Directions ▸
In your answer, set down the records below exactly as they stand, omitting pictures.

Input data ▸

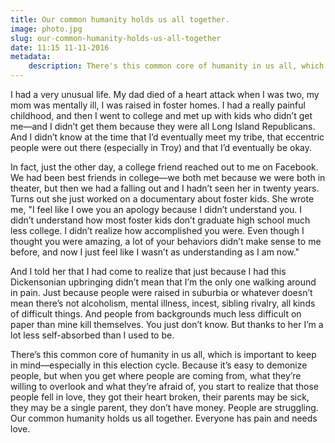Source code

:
 ```yaml
---
title: Our common humanity holds us all together.
image: photo.jpg
slug: our-common-humanity-holds-us-all-together
date: 11:15 11-11-2016
metadata:
	description: There's this common core of humanity in us all, which is important to keep in mind, especially in this election cycle.
---
```


I had a very unusual life. My dad died of a heart attack when I was two, my mom was mentally ill, I was raised in foster homes. I had a really painful childhood, and then I went to college and met up with kids who didn’t get me—and I didn’t get them because they were all Long Island Republicans. And I didn’t know at the time that I’d eventually meet my tribe, that eccentric people were out there (especially in Troy) and that I’d eventually be okay.

In fact, just the other day, a college friend reached out to me on Facebook. We had been best friends in college—we both met because we were both in theater, but then we had a falling out and I hadn’t seen her in twenty years. Turns out she just worked on a documentary about foster kids. She wrote me, "I feel like I owe you an apology because I didn’t understand you.  I didn’t understand how most foster kids don’t graduate high school much less college. I didn’t realize how accomplished you were. Even though I thought you were amazing, a lot of your behaviors didn’t make sense to me before, and now I just feel like I wasn’t as understanding as I am now."

And I told her that I had come to realize that just because I had this Dickensonian upbringing didn’t mean that I’m the only one walking around in pain. Just because people were raised in suburbia or whatever doesn’t mean there’s not alcoholism, mental illness, incest, sibling rivalry, all kinds of difficult things. And people from backgrounds much less difficult on paper than mine kill themselves. You just don’t know. But thanks to her I’m a lot less self-absorbed than I used to be.

There’s this common core of humanity in us all, which is important to keep in mind—especially in this election cycle. Because it’s easy to demonize people, but when you get where people are coming from, what they’re willing to overlook and what they’re afraid of, you start to realize that those people fell in love, they got their heart broken, their parents may be sick, they may be a single parent, they don’t have money. People are struggling. Our common humanity holds us all together. Everyone has pain and needs love.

Your solution ▸
Source code

:
 ```yaml
---
title: Our common humanity holds us all together.
image: photo.jpg
slug: our-common-humanity-holds-us-all-together
date: 11:15 11-11-2016
metadata:
	description: There's this common core of humanity in us all, which is important to keep in mind, especially in this election cycle.
---
```


I had a very unusual life. My dad died of a heart attack when I was two, my mom was mentally ill, I was raised in foster homes. I had a really painful childhood, and then I went to college and met up with kids who didn’t get me—and I didn’t get them because they were all Long Island Republicans. And I didn’t know at the time that I’d eventually meet my tribe, that eccentric people were out there (especially in Troy) and that I’d eventually be okay.

In fact, just the other day, a college friend reached out to me on Facebook. We had been best friends in college—we both met because we were both in theater, but then we had a falling out and I hadn’t seen her in twenty years. Turns out she just worked on a documentary about foster kids. She wrote me, "I feel like I owe you an apology because I didn’t understand you.  I didn’t understand how most foster kids don’t graduate high school much less college. I didn’t realize how accomplished you were. Even though I thought you were amazing, a lot of your behaviors didn’t make sense to me before, and now I just feel like I wasn’t as understanding as I am now."

And I told her that I had come to realize that just because I had this Dickensonian upbringing didn’t mean that I’m the only one walking around in pain. Just because people were raised in suburbia or whatever doesn’t mean there’s not alcoholism, mental illness, incest, sibling rivalry, all kinds of difficult things. And people from backgrounds much less difficult on paper than mine kill themselves. You just don’t know. But thanks to her I’m a lot less self-absorbed than I used to be.

There’s this common core of humanity in us all, which is important to keep in mind—especially in this election cycle. Because it’s easy to demonize people, but when you get where people are coming from, what they’re willing to overlook and what they’re afraid of, you start to realize that those people fell in love, they got their heart broken, their parents may be sick, they may be a single parent, they don’t have money. People are struggling. Our common humanity holds us all together. Everyone has pain and needs love.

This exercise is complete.